On Wed, Apr 26, 2023, Carlos Bilbao wrote:
> Hello Sean,
> 
> On 4/26/23 8:32 AM, Reshetova, Elena wrote:
> >  Hi Sean, 
> > 
> > Thank you for your review! Please see my comments inline. 
> > 
> >> On Mon, Mar 27, 2023, Carlos Bilbao wrote:

...

> >>> More details on the x86-specific solutions can be
> >>> +found in
> >>> +:doc:`Intel Trust Domain Extensions (TDX) </x86/tdx>` and
> >>> +:doc:`AMD Memory Encryption </x86/amd-memory-encryption>`.
> >>
> >> So by the above definition, vanilla SEV and SEV-ES can't be considered CoCo.  SEV
> >> doesn't provide anything besides increased confidentiality of guest memory, and
> >> SEV-ES doesn't provide integrity or validation of physical page assignment.
> >>
> > 
> > Same
> >
> 
> Personally, I think it's reasonable to mention SEV/SEV-ES in the context of
> confidential computing and acknowledge their relevance in this area.
> 
> But there is no mention to SEV or SEV-ES in this draft. And the document we
> reference there covers AMD-SNP, which provides integrity.

...

> >>> +While the traditional hypervisor has unlimited access to guest data and
> >>> +can leverage this access to attack the guest, the CoCo systems mitigate
> >>> +such attacks by adding security features like guest data confidentiality
> >>> +and integrity protection. This threat model assumes that those features
> >>> +are available and intact.
> >>
> >> Again, if you're claiming integrity is a key tenant, then SEV and SEV-ES can't be
> >> considered CoCo.
> 
> Again, nobody mentioned SEV/SEV-ES here.
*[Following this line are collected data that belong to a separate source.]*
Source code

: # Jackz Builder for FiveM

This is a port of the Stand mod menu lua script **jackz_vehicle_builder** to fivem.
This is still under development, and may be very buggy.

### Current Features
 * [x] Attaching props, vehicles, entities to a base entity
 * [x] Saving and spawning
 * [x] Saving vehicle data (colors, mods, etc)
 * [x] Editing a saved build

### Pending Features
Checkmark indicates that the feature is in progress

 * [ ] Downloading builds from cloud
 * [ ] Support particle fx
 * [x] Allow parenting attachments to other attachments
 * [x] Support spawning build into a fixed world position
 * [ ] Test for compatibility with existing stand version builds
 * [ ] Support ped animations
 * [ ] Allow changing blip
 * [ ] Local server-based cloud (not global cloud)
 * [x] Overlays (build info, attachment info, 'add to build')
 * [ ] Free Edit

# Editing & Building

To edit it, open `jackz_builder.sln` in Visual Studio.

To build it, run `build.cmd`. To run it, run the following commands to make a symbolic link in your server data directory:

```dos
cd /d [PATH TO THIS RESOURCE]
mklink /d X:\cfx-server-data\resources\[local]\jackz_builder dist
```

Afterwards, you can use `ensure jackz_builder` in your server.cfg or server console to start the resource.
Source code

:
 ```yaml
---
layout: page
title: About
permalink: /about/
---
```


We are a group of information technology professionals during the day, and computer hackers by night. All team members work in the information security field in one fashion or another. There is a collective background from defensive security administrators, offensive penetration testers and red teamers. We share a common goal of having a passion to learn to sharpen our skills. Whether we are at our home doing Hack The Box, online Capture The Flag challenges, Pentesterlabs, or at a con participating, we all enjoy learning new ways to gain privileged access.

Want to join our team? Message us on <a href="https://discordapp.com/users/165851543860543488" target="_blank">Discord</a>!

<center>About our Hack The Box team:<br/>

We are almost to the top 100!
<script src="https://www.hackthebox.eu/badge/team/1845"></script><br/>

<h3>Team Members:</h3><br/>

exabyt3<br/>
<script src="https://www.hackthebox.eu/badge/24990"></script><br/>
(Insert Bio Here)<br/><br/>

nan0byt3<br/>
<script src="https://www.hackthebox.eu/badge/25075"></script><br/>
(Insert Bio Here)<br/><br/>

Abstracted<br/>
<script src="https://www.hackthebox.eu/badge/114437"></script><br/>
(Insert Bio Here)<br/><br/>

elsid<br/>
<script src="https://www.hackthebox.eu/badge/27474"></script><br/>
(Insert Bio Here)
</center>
Yes, somebody did.  Unless your dictionary has a wildly different definition for
"all".

 : +Overview and terminology
 : +========================
 : +
 : +Confidential Cloud Computing (CoCo) refers to a set of HW and SW
 : +virtualization technologies that allow Cloud Service Providers (CSPs) to
 : +provide stronger security guarantees to their clients (usually referred to
 : +as tenants) by excluding all the CSP's infrastructure and SW out of the
 : +tenant's Trusted Computing Base (TCB).
 : +
 : +While the concrete implementation details differ between technologies, all
                                                                           ^^^
 : +of these mechanisms provide increased confidentiality and integrity of CoCo
 : +guest memory and execution state (vCPU registers), more tightly controlled
 : +guest interrupt injection, as well as some additional mechanisms to control
 : +guest-host page mapping. More details on the x86-specific solutions can be
 : +found in

This document is named confidential-computing.rst, not tdx-and-snp.rst.  Not
explicitly mentioning SEV doesn't magically warp reality to make descriptions like
this one from security/secrets/coco.rst disappear:

  Introduction                                                                    
  ============                                                                    
                                                                                
  Confidential Computing (coco) hardware such as AMD SEV (Secure Encrypted        
  Virtualization) allows guest owners to inject secrets into the VMs              
  memory without the host/hypervisor being able to read them.

My complaint about this document being too Intel/AMD centric isn't that it doesn't
mention other implementations, it's that the doc describes CoCo purely from the
narrow viewpoint of Intel TDX and AMD SNP, and to be blunt, reads like a press
release and not an objective overview of CoCo.